Input records —
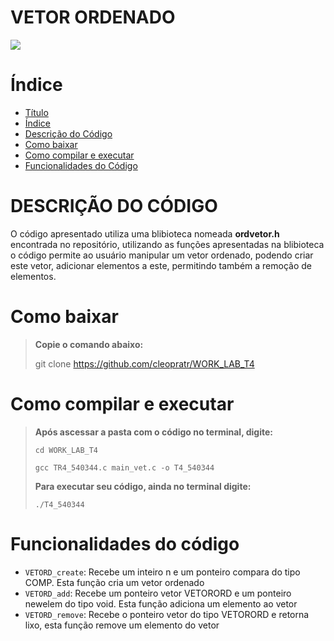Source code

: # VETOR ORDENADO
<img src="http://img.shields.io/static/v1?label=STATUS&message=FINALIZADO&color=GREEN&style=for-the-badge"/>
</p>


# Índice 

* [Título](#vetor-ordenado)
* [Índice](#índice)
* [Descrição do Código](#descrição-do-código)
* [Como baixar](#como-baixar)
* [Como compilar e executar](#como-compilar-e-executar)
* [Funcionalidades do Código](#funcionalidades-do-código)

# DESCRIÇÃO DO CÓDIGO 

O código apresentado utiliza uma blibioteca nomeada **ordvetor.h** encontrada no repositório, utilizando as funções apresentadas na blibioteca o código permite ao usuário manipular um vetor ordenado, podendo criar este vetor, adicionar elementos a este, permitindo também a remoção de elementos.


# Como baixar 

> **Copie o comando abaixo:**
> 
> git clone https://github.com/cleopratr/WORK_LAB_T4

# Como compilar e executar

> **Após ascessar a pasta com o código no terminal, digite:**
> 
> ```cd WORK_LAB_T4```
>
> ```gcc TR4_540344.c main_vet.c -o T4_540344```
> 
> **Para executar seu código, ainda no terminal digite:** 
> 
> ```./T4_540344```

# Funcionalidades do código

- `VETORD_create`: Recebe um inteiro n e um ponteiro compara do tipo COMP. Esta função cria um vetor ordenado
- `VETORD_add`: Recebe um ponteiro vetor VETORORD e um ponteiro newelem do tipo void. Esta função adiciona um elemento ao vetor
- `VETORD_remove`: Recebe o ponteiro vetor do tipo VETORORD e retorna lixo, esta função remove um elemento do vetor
==
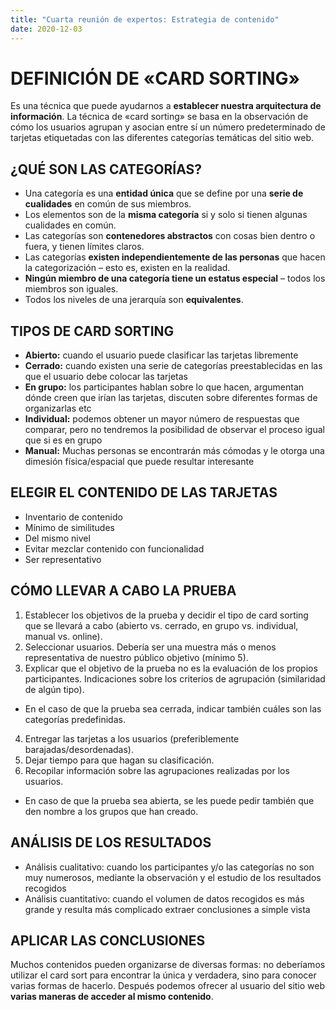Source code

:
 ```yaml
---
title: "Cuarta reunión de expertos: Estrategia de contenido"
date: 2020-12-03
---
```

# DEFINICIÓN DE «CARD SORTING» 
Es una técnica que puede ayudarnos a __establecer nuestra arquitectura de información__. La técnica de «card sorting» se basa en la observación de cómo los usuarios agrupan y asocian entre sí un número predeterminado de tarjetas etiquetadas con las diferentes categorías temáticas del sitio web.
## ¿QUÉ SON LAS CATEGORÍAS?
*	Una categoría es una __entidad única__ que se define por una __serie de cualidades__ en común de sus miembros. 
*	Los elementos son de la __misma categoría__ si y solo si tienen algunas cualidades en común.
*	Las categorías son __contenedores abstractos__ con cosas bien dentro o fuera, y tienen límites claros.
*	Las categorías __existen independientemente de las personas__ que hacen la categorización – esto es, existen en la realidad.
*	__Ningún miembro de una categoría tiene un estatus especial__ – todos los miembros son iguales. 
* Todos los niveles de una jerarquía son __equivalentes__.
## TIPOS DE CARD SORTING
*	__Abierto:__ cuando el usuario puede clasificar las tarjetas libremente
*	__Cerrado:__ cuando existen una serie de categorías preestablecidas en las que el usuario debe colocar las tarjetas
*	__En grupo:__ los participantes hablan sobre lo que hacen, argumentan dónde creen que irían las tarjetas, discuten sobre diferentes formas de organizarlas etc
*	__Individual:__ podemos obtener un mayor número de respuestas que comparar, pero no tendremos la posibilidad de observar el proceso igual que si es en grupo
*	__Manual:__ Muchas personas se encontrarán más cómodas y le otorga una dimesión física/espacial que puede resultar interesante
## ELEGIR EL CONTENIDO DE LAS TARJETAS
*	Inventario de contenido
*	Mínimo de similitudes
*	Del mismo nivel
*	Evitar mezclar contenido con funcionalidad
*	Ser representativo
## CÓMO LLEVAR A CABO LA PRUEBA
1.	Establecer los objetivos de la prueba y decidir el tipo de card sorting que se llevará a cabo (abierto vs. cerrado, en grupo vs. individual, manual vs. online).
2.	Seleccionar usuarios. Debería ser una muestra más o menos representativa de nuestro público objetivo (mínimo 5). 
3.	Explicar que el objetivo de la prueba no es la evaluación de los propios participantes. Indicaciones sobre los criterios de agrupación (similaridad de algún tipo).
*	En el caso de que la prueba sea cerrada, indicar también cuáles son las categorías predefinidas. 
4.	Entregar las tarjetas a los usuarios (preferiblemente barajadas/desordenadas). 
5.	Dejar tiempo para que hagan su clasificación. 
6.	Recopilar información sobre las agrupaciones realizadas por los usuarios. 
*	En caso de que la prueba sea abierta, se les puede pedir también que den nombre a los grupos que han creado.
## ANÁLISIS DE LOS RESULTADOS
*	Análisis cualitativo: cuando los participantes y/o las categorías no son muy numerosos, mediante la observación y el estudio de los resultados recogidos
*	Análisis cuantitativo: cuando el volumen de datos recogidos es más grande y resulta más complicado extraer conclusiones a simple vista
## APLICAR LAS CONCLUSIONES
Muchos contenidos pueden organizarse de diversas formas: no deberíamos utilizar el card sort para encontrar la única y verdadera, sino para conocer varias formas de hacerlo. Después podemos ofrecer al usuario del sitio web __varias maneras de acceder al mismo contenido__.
--
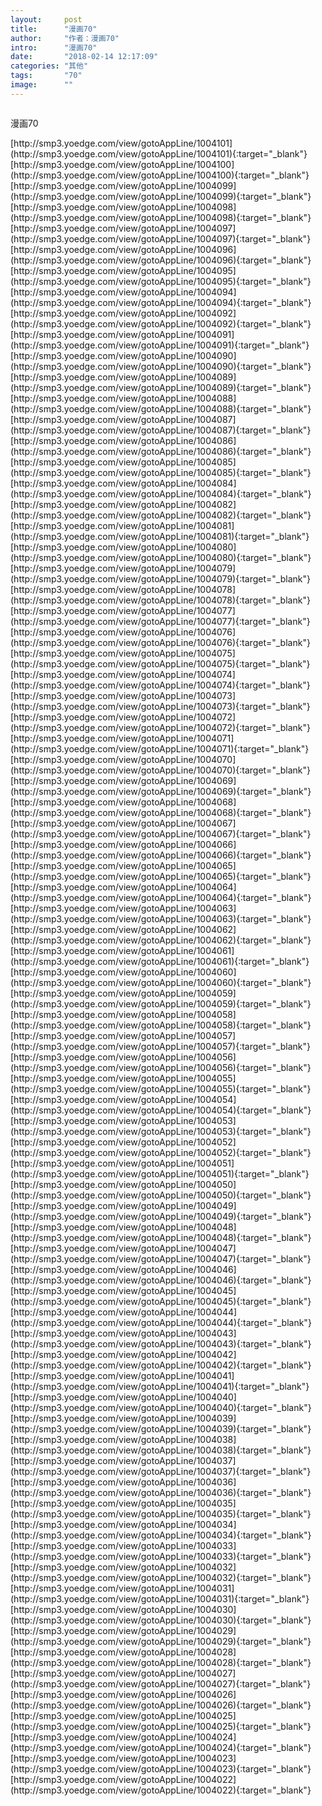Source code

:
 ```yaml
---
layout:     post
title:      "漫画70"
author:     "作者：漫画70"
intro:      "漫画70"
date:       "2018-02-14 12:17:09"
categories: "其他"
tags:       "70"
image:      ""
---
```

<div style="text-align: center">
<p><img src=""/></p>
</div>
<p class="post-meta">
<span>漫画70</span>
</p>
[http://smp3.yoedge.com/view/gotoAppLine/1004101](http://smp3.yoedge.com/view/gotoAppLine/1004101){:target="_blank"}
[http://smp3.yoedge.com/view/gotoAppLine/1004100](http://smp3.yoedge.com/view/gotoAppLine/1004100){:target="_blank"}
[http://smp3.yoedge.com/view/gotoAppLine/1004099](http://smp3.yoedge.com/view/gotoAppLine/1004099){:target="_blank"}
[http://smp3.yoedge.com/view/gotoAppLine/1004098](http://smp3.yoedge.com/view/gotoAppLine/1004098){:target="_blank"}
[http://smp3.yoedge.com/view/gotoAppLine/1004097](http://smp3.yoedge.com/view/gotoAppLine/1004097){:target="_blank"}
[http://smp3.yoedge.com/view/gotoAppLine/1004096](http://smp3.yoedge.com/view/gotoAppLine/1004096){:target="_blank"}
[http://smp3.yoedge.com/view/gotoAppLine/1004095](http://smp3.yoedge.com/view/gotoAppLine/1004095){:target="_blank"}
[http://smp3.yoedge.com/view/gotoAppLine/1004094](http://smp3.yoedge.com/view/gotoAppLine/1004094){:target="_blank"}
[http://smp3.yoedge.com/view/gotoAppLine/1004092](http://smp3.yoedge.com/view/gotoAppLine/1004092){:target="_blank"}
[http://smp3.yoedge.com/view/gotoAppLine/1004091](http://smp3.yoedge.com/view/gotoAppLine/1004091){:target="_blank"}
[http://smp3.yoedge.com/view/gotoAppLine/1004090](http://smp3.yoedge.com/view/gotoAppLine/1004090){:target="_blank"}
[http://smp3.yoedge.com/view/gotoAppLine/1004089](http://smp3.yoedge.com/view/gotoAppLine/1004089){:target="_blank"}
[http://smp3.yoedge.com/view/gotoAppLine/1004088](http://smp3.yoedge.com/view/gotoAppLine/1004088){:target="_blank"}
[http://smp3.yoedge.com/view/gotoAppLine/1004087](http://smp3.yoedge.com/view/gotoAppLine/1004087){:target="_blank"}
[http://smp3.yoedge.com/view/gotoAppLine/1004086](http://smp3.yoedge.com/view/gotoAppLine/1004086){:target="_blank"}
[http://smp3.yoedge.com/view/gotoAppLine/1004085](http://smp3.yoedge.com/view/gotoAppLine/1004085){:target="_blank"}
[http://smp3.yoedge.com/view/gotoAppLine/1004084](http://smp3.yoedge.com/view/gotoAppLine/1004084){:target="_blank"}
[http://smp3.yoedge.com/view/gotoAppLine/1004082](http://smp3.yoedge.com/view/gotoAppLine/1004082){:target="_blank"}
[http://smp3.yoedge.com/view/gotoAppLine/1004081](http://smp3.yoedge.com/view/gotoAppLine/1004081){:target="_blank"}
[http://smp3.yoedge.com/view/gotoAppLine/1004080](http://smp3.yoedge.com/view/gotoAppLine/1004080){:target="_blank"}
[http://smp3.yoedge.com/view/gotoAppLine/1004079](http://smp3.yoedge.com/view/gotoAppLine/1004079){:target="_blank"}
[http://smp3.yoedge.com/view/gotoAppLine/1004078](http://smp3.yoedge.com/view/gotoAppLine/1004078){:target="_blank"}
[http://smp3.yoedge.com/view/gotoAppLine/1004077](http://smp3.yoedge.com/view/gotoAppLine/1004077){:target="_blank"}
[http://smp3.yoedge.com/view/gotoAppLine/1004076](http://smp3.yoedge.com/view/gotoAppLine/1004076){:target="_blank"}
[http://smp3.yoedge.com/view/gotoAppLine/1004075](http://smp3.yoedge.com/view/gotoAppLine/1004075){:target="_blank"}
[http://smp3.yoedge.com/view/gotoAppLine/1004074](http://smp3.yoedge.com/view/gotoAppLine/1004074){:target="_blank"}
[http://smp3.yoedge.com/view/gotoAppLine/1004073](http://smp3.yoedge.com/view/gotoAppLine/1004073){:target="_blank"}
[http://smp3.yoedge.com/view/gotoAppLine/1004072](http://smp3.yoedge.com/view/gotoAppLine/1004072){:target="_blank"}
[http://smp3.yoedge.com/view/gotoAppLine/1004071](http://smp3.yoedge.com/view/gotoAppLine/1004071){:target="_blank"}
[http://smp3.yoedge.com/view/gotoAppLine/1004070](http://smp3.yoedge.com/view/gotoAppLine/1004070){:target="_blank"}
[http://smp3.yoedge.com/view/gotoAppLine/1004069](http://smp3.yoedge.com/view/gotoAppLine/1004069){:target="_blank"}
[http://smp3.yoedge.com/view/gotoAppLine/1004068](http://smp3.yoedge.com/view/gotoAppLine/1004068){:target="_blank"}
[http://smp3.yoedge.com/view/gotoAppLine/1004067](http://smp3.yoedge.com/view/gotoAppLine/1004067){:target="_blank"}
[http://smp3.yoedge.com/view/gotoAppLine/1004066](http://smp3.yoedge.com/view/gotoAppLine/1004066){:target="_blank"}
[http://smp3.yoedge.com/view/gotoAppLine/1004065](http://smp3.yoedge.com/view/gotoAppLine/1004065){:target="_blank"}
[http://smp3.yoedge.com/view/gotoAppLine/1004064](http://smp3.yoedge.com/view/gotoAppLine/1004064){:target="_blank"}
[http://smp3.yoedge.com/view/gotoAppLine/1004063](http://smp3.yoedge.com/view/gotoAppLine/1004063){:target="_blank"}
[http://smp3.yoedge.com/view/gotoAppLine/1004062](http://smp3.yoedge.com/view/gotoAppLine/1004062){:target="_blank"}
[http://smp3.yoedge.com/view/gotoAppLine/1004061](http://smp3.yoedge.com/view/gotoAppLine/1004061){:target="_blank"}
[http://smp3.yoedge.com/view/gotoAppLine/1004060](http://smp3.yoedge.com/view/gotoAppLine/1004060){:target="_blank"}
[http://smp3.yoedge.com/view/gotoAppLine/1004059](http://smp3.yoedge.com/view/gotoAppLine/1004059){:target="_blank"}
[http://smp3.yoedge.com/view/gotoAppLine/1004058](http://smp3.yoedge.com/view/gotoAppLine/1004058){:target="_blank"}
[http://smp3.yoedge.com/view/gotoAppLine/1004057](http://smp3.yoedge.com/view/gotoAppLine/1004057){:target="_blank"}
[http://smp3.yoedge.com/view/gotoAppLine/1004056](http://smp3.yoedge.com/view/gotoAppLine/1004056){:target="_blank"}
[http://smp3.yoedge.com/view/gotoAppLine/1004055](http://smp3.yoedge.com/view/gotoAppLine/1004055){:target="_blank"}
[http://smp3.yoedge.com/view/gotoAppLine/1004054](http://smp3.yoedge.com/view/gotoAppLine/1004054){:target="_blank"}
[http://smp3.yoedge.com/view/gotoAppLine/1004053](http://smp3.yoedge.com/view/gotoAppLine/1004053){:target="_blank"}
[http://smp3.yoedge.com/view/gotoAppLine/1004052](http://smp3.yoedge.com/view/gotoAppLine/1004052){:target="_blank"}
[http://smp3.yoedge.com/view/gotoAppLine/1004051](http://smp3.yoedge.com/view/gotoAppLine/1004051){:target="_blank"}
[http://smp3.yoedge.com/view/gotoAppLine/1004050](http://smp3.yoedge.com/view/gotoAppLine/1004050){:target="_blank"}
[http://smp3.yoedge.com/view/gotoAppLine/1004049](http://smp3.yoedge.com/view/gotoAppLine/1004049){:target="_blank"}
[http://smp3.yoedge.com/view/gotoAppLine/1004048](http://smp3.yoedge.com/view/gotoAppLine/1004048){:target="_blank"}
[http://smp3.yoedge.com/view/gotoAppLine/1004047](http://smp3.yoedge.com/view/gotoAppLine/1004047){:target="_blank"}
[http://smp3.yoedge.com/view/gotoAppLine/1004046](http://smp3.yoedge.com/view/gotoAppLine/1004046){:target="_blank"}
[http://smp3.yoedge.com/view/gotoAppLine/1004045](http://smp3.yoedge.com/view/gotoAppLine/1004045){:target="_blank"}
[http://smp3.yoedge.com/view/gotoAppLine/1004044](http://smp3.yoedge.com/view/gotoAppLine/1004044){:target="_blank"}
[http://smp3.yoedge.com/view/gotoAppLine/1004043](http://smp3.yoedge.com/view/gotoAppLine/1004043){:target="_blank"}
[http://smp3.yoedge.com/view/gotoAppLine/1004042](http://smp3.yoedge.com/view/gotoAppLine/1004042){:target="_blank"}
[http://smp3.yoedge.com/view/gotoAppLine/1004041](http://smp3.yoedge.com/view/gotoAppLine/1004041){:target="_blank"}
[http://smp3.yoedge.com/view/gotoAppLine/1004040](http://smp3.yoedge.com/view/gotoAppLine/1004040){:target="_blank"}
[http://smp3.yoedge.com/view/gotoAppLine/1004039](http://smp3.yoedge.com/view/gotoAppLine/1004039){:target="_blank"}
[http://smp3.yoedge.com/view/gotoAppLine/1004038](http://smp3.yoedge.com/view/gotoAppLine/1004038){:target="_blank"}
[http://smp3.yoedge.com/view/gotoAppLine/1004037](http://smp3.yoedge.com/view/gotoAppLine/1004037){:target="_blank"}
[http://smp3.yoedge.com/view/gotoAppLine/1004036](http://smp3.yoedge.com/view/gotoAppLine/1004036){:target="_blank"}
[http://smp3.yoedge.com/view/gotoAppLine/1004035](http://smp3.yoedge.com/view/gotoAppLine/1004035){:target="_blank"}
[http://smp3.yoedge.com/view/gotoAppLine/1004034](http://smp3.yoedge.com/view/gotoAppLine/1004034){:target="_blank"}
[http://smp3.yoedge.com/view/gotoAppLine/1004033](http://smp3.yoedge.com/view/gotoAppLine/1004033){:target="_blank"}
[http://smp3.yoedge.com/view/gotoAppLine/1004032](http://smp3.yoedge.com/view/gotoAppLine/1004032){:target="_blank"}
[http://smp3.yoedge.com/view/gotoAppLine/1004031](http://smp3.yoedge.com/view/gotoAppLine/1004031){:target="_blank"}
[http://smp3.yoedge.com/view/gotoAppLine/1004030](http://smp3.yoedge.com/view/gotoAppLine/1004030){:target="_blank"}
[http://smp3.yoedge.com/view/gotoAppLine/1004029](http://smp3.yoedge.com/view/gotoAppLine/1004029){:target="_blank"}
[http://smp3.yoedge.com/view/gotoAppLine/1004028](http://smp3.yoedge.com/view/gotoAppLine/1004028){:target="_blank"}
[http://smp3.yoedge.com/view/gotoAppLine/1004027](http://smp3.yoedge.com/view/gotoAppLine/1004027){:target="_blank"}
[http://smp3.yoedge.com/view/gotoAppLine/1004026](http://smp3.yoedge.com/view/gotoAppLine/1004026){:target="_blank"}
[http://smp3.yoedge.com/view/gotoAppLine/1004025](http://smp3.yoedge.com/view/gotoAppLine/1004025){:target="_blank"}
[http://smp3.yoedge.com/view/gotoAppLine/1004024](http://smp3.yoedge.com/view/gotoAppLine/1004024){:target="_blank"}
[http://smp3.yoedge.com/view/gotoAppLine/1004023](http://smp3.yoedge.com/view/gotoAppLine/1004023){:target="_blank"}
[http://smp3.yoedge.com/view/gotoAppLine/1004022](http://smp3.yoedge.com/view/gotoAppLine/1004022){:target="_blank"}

Work instructions —
Extract exactly and only the lines above from the line containing "manual vs. online)." through the line containing "objetivo (mínimo 5).", both end lines included.

Task result —
1.	Establecer los objetivos de la prueba y decidir el tipo de card sorting que se llevará a cabo (abierto vs. cerrado, en grupo vs. individual, manual vs. online).
2.	Seleccionar usuarios. Debería ser una muestra más o menos representativa de nuestro público objetivo (mínimo 5). 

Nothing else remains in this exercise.